While there will, no doubt, be some oh-so-trendy celebrations of “Earth Day” across our land today, people of faith and perhaps particularly people of biblical faith should understand something of the stewardship of creation. We believe that, from the beginning, God “saw that it was good.” We believe in the mystery of the incarnation in which God’s word “became flesh” in the midst of the material world. And we believe that the Holy Spirit “renews the face of the earth.”
Eastern Orthodox theology has long championed this perspective and the current Ecumenical Patriarch in Constantinople is known as the “Green Patriarch” for his passionate teaching in this area.

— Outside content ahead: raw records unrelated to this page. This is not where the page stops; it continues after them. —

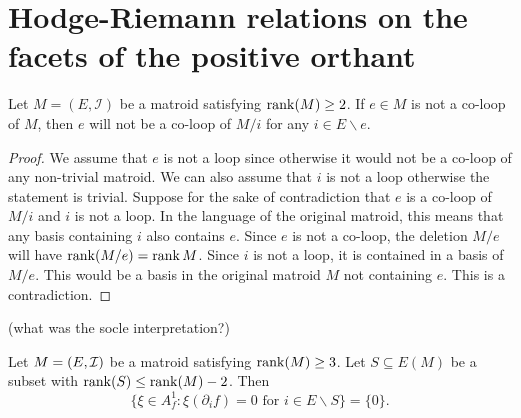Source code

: \documentclass{puthesis-UG}
\begin{document}
\section{Hodge-Riemann relations on the facets of the positive orthant}

\begin{lem} \label{contracting-stays-not-a-coloop}
	Let $M = (E, \mathcal{I})$ be a matroid satisfying $\operatorname{rank} (M) \geq 2$. If $e \in M$ is not a co-loop of $M$, then $e$ will not be a co-loop of $M / i$ for any $i \in E \backslash e$. 
\end{lem}

\begin{proof}
	We assume that $e$ is not a loop since otherwise it would not be a co-loop of any non-trivial matroid. We can also assume that $i$ is not a loop otherwise the statement is trivial. Suppose for the sake of contradiction that $e$ is a co-loop of $M/i$ and $i$ is not a loop. In the language of the original matroid, this means that any basis containing $i$ also contains $e$. Since $e$ is not a co-loop, the deletion $M / e$ will have $\operatorname{rank} (M / e) = \operatorname{rank} M$. Since $i$ is not a loop, it is contained in a basis of $M / e$. This would be a basis in the original matroid $M$ not containing $e$. This is a contradiction. 
\end{proof}

(what was the socle interpretation?)
\begin{thm} \label{socle-socle-socle}
	Let $M = (E, \mathcal{I})$ be a matroid satisfying $\operatorname{rank} (M) \geq 3$. Let $S \subseteq E(M)$ be a subset with $\operatorname{rank} (S) \leq \operatorname{rank} (M)-2$. Then 
	\[
		\{\xi \in A_f^1 : \xi (\partial_i f) = 0 \text{ for } i \in E \backslash S\} = \{0\}.
	\]
\end{thm}
\end{document}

For all our complicity in the destruction of the environment Protestant and Catholic Christians have come to embrace the need for witness and action to preserve the resources of the planet. And there are signs today that Evangelicals and Pentecostals too are awakening to this bibilical call to care for creation.
How could we all not? Do we not all pray together the words of today’s morning psalm?
“Praise the Lord from the earth, you sea monsters and all deeps;
Fire and hail, snow and fog, tempestuous wind, doing his will;
Mountains and all hills, fruit trees and all cedars;
Wild beasts and all cattle, creeping things and winged birds;
Kings of the earth and al peoples, princes and all rulers of the world;
Young men and maidens, old and young together,
Let them praise the Name of the Lord, for his Name only is exalted,
his splendor is over earth and heaven!”